Deep learning uses the concept of neurons as a way to map inputs to outputs.

How does it work?

You start with the memory (input) while the output is the prediction.
When you have neurons, you can have N number of layers of neurons, with each layer having however many neurons you’ve designed
You start with a value from the input and this then gets mapped to the neurons within the first layer. What happens here is that the connection between two nodes is a weight that is applied to the calculation. At each layer, you take the weighted sum of the neurons, the output of that neuron multiplied by the weight in that connection, and you do this for every neuron in the layer, then you sum it.
You then feed this output to the next layer which continues in this manner.
Neurons use activation functions in order to take the calculated inputs and calculate an output.

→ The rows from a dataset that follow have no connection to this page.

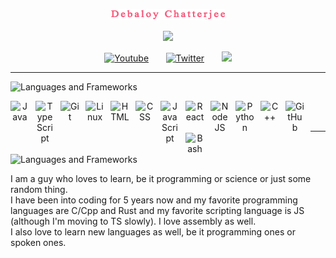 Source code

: <p align="center">
  <a href="https://github.com/Debaloy">
    <img src="https://raw.githubusercontent.com/Debaloy/Debaloy/main/name_image_.png" alt="Debaloy Chatterjee" /></a>
</p>

<p align="center">
  <!-- Typing SVG by DenverCoder1 - https://github.com/DenverCoder1/readme-typing-svg -->
  <a href="https://github.com/DenverCoder1/readme-typing-svg">
    <img src="https://readme-typing-svg.demolab.com/?lines=Interested%20in%20making%20new%20things;MERN%20Developer;Java%20and%20CPP%20Developer;&font=Fira%20Code&center=true&width=440&height=45&color=f75c7e&vCenter=true&pause=1000&size=22" /></a>
</p>

<!-- Social icons section -->
<p align="center">
  <a href="https://www.youtube.com/channel/UCYQ6BR23WbwacVRcn3-JPrw"><img width="32px" alt="Youtube" title="Youtube" src="https://i.imgur.com/qiXu7b2.png"/></a>
  &#8287;&#8287;&#8287;&#8287;&#8287;
  <a href="https://twitter.com/debaloy_"><img width="32px" alt="Twitter" title="Twitter" src="https://i.imgur.com/OXZM1L6.png"/></a>
  &#8287;&#8287;&#8287;&#8287;&#8287;
  <a href="https://discordapp.com/users/1033415779330306158" alt="Discord" title="Dev Pro Tips Discord Server"><img width="32px" src="https://i.imgur.com/OViZO8J.png"/></a>
</p>

---

<!-- Languages and Frameworks -->
<img alt="Languages and Frameworks" title="TechStack" src="https://custom-icon-badges.demolab.com/badge/-Tools%20and%20Frameworks-f75c7e?style=for-the-badge&logoColor=white&logo=repo"/>
<!-- Logos -->
<p align="center">
<img align="left" alt="Java" width="30px" style="padding-right:10px;" src="https://cdn.jsdelivr.net/gh/devicons/devicon/icons/java/java-original.svg"/>
<img align="left" alt="TypeScript" width="30px" style="padding-right:10px;" src="https://cdn.jsdelivr.net/gh/devicons/devicon/icons/typescript/typescript-plain.svg" />
<img align="left" alt="Git" width="30px" style="padding-right:10px;" src="https://cdn.jsdelivr.net/gh/devicons/devicon/icons/git/git-original.svg" />
<img align="left" alt="Linux" width="30px" style="padding-right:10px;" src="https://cdn.jsdelivr.net/gh/devicons/devicon/icons/linux/linux-original.svg" />
<img align="left" alt="HTML" width="30px" style="padding-right:10px;" src="https://cdn.jsdelivr.net/gh/devicons/devicon/icons/html5/html5-plain.svg" />
<img align="left" alt="CSS" width="30px" style="padding-right:10px;" src="https://cdn.jsdelivr.net/gh/devicons/devicon/icons/css3/css3-plain.svg" />
<img align="left" alt="JavaScript" width="30px" style="padding-right:10px;" src="https://cdn.jsdelivr.net/gh/devicons/devicon/icons/javascript/javascript-plain.svg" />
<img align="left" alt="React" width="30px" style="padding-right:10px;" src="https://cdn.jsdelivr.net/gh/devicons/devicon/icons/react/react-original.svg" />
<img align="left" alt="NodeJS" width="30px" style="padding-right:10px;" src="https://cdn.jsdelivr.net/gh/devicons/devicon/icons/nodejs/nodejs-original.svg" />
<img align="left" alt="Python" width="30px" style="padding-right:10px;" src="https://cdn.jsdelivr.net/gh/devicons/devicon/icons/python/python-plain.svg" />
<img align="left" alt="C++" width="30px" style="padding-right:10px;" src="https://cdn.jsdelivr.net/gh/devicons/devicon/icons/cplusplus/cplusplus-line.svg" />
<img align="left" alt="GitHub" width="30px" style="padding-right:10px;" src="https://cdn.jsdelivr.net/gh/devicons/devicon/icons/github/github-original.svg" />
<img align="left" alt="Bash" width="30px" style="padding-right:10px;" src="https://cdn.jsdelivr.net/gh/devicons/devicon/icons/bash/bash-original.svg" />
</p>
<br>
<br>

---

<!-- About Me -->
<img alt="Languages and Frameworks" title="TechStack" src="https://custom-icon-badges.demolab.com/badge/-About%20Me-f75c7e?style=for-the-badge&logo=comment-discussion&logoColor=black"/>
<p>
  I am a guy who loves to learn, be it programming or science or just some random thing.<br>
I have been into coding for 5 years now and my favorite programming languages are C/Cpp and Rust and my favorite scripting language is JS (although I'm moving to TS slowly). I love assembly as well.<br>
I also love to learn new languages as well, be it programming ones or spoken ones.
</p>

Activation functions can be linear, but by choosing non-linear functions, you really allow the neural network to allow for solving the true complexity behind the problem you are looking to solve.
Basically, a neuron is part of a two-step process. First, it calculates the weighted sum of the inputs that map to it, and then second it runs that through the activation function to produce its output, which is known as the activation value.
The activation function basically helps take the output and then convert it to a value that makes sense with the activation function. For example the function can be Rectified Linear, TanH, or Logistic and these are so because the use of this function against the output spits out a number that places this output within a boundary that helps the model “learn”. Doing this over and over with more layers theoretically allows it more opportunities to learn. This also allows us to pass the value in a manner that is represented in a non-linear fashion, which is a more accurate representation of how the world actually works.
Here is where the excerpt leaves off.